Intip Substansi RUU Cipta Kerja yang Sudah Disepakati
- ANTARA FOTO/Adeng Bustomi
VIVA – Pemerintah mengakui “obesitas” perizinan berusaha selama ini merupakan bagian dari “lemak-lemak” ekonomi yang harus segera diperbaiki. Oleh karena itu diperlukan pemangkasan regulasi untuk mendorong percepatan pemulihan ekonomi Indonesia.
Cara utamanya adalah dengan Rancangan Undang-Undang Cipta Kerja, yang menggunakan omnibus law sebagai metode dalam penyusunannya.
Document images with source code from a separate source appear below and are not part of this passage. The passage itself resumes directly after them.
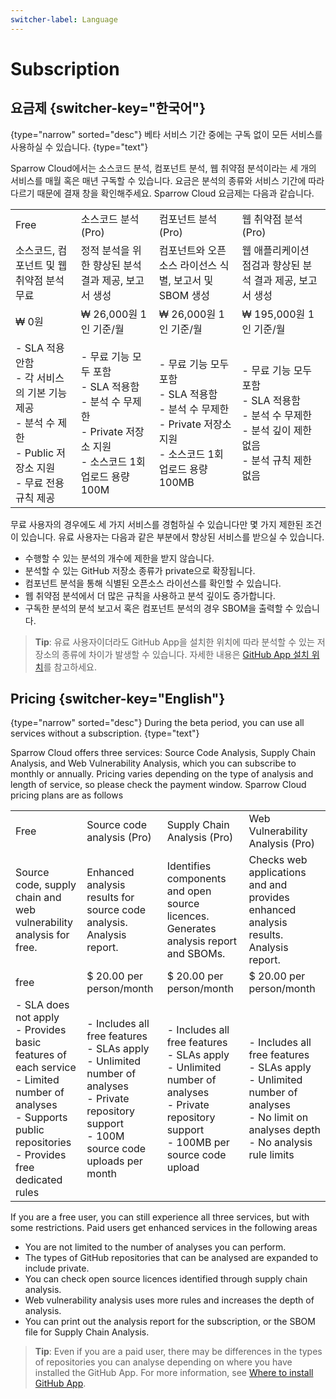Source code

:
 ```yaml
---
switcher-label: Language
---
```


# Subscription


## 요금제 {switcher-key="한국어"}

{type="narrow" sorted="desc"}
베타 서비스 기간 중에는 구독 없이 모든 서비스를 사용하실 수 있습니다.
{type="text"}

Sparrow Cloud에서는 소스코드 분석, 컴포넌트 분석, 웹 취약점 분석이라는 세 개의 서비스를 매월 혹은 매년 구독할 수 있습니다. 요금은 분석의 종류와 서비스 기간에 따라 다르기 때문에 결재 창을 확인해주세요.
Sparrow Cloud 요금제는 다음과 같습니다.

<table>
<tr>
<td>Free</td>
<td>소스코드 분석 (Pro)</td>
<td>컴포넌트 분석 (Pro)</td>
<td>웹 취약점 분석 (Pro)</td>
</tr>
<tr>
<td>소스코드, 컴포넌트 및 웹 취약점 분석 무료</td>
<td>정적 분석을 위한 향상된 분석 결과 제공, 
보고서 생성</td>
<td>컴포넌트와 오픈소스 라이선스 식별, 보고서 및 SBOM 생성</td>
<td>웹 애플리케이션 점검과
향상된 분석 결과 제공, 보고서 생성</td>
</tr>
<tr>
<td>₩ 0원</td>
<td>₩ 26,000원
1인 기준/월</td>
<td>₩ 26,000원
1인 기준/월</td>
<td>₩ 195,000원
1인 기준/월</td>
</tr>
<tr>
<td>- SLA 적용 안함<br>
- 각 서비스의 기본 기능 제공<br>
- 분석 수 제한<br>
- Public 저장소 지원<br>
- 무료 전용 규칙 제공</td>
<td>- 무료 기능 모두 포함<br>
- SLA 적용함<br>
- 분석 수 무제한<br>
- Private 저장소 지원<br>
- 소스코드 1회 업로드 용량 100M</td>
<td>- 무료 기능 모두 포함<br>
- SLA 적용함<br>
- 분석 수 무제한<br>
- Private 저장소 지원<br>
- 소스코드 1회 업로드 용량 100MB</td>
<td>- 무료 기능 모두 포함<br>
- SLA 적용함<br>
- 분석 수 무제한<br>
- 분석 깊이 제한 없음<br>
- 분석 규칙 제한 없음</td>
</tr>
</table>

무료 사용자의 경우에도 세 가지 서비스를 경험하실 수 있습니다만 몇 가지 제한된 조건이 있습니다. 유료 사용자는 다음과 같은 부분에서 향상된 서비스를 받으실 수 있습니다.
- 수행할 수 있는 분석의 개수에 제한을 받지 않습니다.
- 분석할 수 있는 GitHub 저장소 종류가 private으로 확장됩니다.
- 컴포넌트 분석을 통해 식별된 오픈소스 라이선스를 확인할 수 있습니다.
- 웹 취약점 분석에서 더 많은 규칙을 사용하고 분석 깊이도 증가합니다.
- 구독한 분석의 분석 보고서 혹은 컴포넌트 분석의 경우 SBOM을 출력할 수 있습니다. 

> **Tip**: 유료 사용자이더라도 GitHub App을 설치한 위치에 따라 분석할 수 있는 저장소의 종류에 차이가 발생할 수 있습니다. 자세한 내용은 [GitHub App 설치 위치](http://localhost:63342/Cloud_Guide/preview/%ED%94%84%EB%A1%9C%EC%A0%9D%ED%8A%B8%EC%99%80-%EB%B6%84%EC%84%9D.html#github-app)를 참고하세요.



## Pricing {switcher-key="English"}

{type="narrow" sorted="desc"}
During the beta period, you can use all services without a subscription.
{type="text"}


Sparrow Cloud offers three services: Source Code Analysis, Supply Chain Analysis, and Web Vulnerability Analysis, which you can subscribe to monthly or annually. Pricing varies depending on the type of analysis and length of service, so please check the payment window.
Sparrow Cloud pricing plans are as follows

<table>
<tr>
<td>Free</td>
<td>Source code analysis (Pro)</td>
<td>Supply Chain Analysis (Pro)</td>
<td>Web Vulnerability Analysis (Pro)</td>
</tr>
<tr>
<td>Source code, supply chain and web vulnerability analysis for free.</td>
<td>Enhanced analysis results for source code analysis.
 Analysis report.</td>
<td>Identifies components and open source licences.
Generates analysis report and SBOMs.</td>
<td>Checks web applications and
and provides enhanced analysis results.
 Analysis report.</td>
</tr>
<tr>
<td>free</td>
<td>$ 20.00
per person/month</td>
<td>$ 20.00
per person/month</td>
<td>$ 20.00
per person/month</td>
</tr>
<tr>
<td>- SLA does not apply<br>
- Provides basic features of each service<br>
- Limited number of analyses<br>
- Supports public repositories<br>
- Provides free dedicated rules</td>
<td>- Includes all free features<br>
- SLAs apply<br>
- Unlimited number of analyses<br>
- Private repository support<br>
- 100M source code uploads per month</td>
<td>- Includes all free features<br>
- SLAs apply<br>
- Unlimited number of analyses<br>
- Private repository support<br>
- 100MB per source code upload</td>
<td>- Includes all free features<br>
- SLAs apply<br>
- Unlimited number of analyses<br>
- No limit on analyses depth<br>
- No analysis rule limits</td>
</tr>
</table>

If you are a free user, you can still experience all three services, but with some restrictions. Paid users get enhanced services in the following areas
- You are not limited to the number of analyses you can perform.
- The types of GitHub repositories that can be analysed are expanded to include private.
- You can check open source licences identified through supply chain analysis.
- Web vulnerability analysis uses more rules and increases the depth of analysis.
- You can print out the analysis report for the subscription, or the SBOM file for Supply Chain Analysis.

> **Tip**: Even if you are a paid user, there may be differences in the types of repositories you can analyse depending on where you have installed the GitHub App. For more information, see [Where to install GitHub App](http://localhost:63342/Cloud_Guide/preview/%ED%94%84%EB%A1%9C%EC%A0%9D%ED%8A%B8%EC%99%80-%EB%B6%84%EC%84%9D.html#github-app).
Beberapa substansi yang ada di RUU itu telah disepakati DPR.
Staf Ahli Bidang Regulasi, Penegakan Hukum, dan Ketahanan Ekonomi Kementerian Koordinator Bidang Perekonomian Elen Setiadi mengungkapkan “lemak-lemak” ekonomi yang akan dituntaskan.
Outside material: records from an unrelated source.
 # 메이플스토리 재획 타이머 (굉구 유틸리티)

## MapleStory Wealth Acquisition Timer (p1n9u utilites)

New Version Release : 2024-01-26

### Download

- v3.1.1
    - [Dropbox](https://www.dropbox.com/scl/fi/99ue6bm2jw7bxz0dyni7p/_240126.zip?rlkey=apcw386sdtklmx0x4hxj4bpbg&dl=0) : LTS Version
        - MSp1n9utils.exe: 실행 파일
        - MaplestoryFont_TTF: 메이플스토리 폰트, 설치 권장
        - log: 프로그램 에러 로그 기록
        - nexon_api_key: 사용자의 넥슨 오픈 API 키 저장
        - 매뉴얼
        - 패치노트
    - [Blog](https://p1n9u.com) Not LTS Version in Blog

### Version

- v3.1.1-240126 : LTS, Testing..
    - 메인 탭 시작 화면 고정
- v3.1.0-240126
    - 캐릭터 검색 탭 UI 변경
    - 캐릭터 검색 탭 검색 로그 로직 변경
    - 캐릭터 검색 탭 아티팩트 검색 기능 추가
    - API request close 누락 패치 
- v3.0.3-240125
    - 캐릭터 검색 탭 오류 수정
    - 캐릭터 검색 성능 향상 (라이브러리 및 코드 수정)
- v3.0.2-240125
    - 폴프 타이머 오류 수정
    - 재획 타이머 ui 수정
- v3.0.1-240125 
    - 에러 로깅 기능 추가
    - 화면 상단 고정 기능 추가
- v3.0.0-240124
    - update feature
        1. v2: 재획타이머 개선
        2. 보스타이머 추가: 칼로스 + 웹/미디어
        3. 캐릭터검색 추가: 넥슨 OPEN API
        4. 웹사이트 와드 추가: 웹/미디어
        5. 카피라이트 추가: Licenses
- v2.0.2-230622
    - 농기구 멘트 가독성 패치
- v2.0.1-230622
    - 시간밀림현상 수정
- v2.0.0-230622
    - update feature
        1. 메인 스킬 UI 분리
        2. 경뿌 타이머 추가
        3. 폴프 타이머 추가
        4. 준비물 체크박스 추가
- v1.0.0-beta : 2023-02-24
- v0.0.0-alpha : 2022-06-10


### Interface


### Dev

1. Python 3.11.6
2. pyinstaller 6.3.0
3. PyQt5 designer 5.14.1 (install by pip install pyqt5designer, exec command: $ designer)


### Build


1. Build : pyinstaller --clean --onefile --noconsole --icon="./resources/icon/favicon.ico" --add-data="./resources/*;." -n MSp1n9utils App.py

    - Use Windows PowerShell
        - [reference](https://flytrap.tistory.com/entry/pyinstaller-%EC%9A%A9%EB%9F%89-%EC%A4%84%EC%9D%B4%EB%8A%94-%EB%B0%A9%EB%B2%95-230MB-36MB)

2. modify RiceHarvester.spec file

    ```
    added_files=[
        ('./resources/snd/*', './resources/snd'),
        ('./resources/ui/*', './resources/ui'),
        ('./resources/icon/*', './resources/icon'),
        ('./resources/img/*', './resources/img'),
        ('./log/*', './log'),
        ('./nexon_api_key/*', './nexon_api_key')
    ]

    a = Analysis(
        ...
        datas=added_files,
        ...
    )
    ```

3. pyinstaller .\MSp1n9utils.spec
"Kita anggap sebagai lemak-lemak ekonomi itu misalnya menyangkut obesitas regulasi, ada daya saing kita yang masih belum baik, masalah ketenagakerjaan, masalah perizinan dan kemudahan berusaha, UMKM, koperasi dan kepastian hukum," kata dia secara virtual, Kamis, 24 September 2020.
Ellen pun mengungkapkan, beberapa substansi RUU tersebut yang telah disepakati bersama dengan panitia kerja (panja) badan legislasi DPR, di antaranya kesesuaian tata ruang hingga persetujuan lingkungan.
Kemudian, terkait persetujuan bangunan gedung dan sertifikat laik fungsi dan penerapan perizinan berbasis risiko. Risiko rendah hanya dengan pendaftaran, dan risiko menengah dengan pemenuhan standar.
Baca juga: Siap-siap, Tahun Depan Ada 60 Lagi Kamera Awasi Pengendara di Jakarta
"Yang izin berbasiskan risikonya tinggi, kalau risikonya menengah hanya dengan pemenuhan standar yang rendah seperti UMKM misalnya, cukup dengan pendaftaran nanti melalui sistem OSS. Dia dapat memberikan NIB dengan demikian sudah teregister dan mendapatkan semacam perizinan," kata Elen.
Adapun yang terkait UMKM dan koperasi adalah kemudahan, perlindungan dan pemberdayaan. Kemudian terkait riset dan inovasi serta terkait tindak lanjut putusan WTO atas penyelesaian sengketa.
Sementara itu, terkait penataan kewenangan perizinan berusaha antara pemerintah pusat dan daerah juga telah disepakati. Pemerintah, dikatakannya, tidak mengambil alih kewenangan pemerintah daerah.
"Kita tidak mengambil alih kewenangan di Pemda yang kita lakukan adalah kita menerapkan standar dalam bentuk NSPK (Norma, Standar, Prosedur dan Kriteria) dan standar ini berlaku nasional dengan demikian tidak lagi ada perbedaan antara satu daerah dengan daerah lain," ujarnya.
Dengan begitu, disepakati juga bahwa pemerintah pusat dapat mengambil alih perizinan berusaha dalam hal pemerintah daerah tidak melaksanakan atau tidak sesuai dengan NSPK.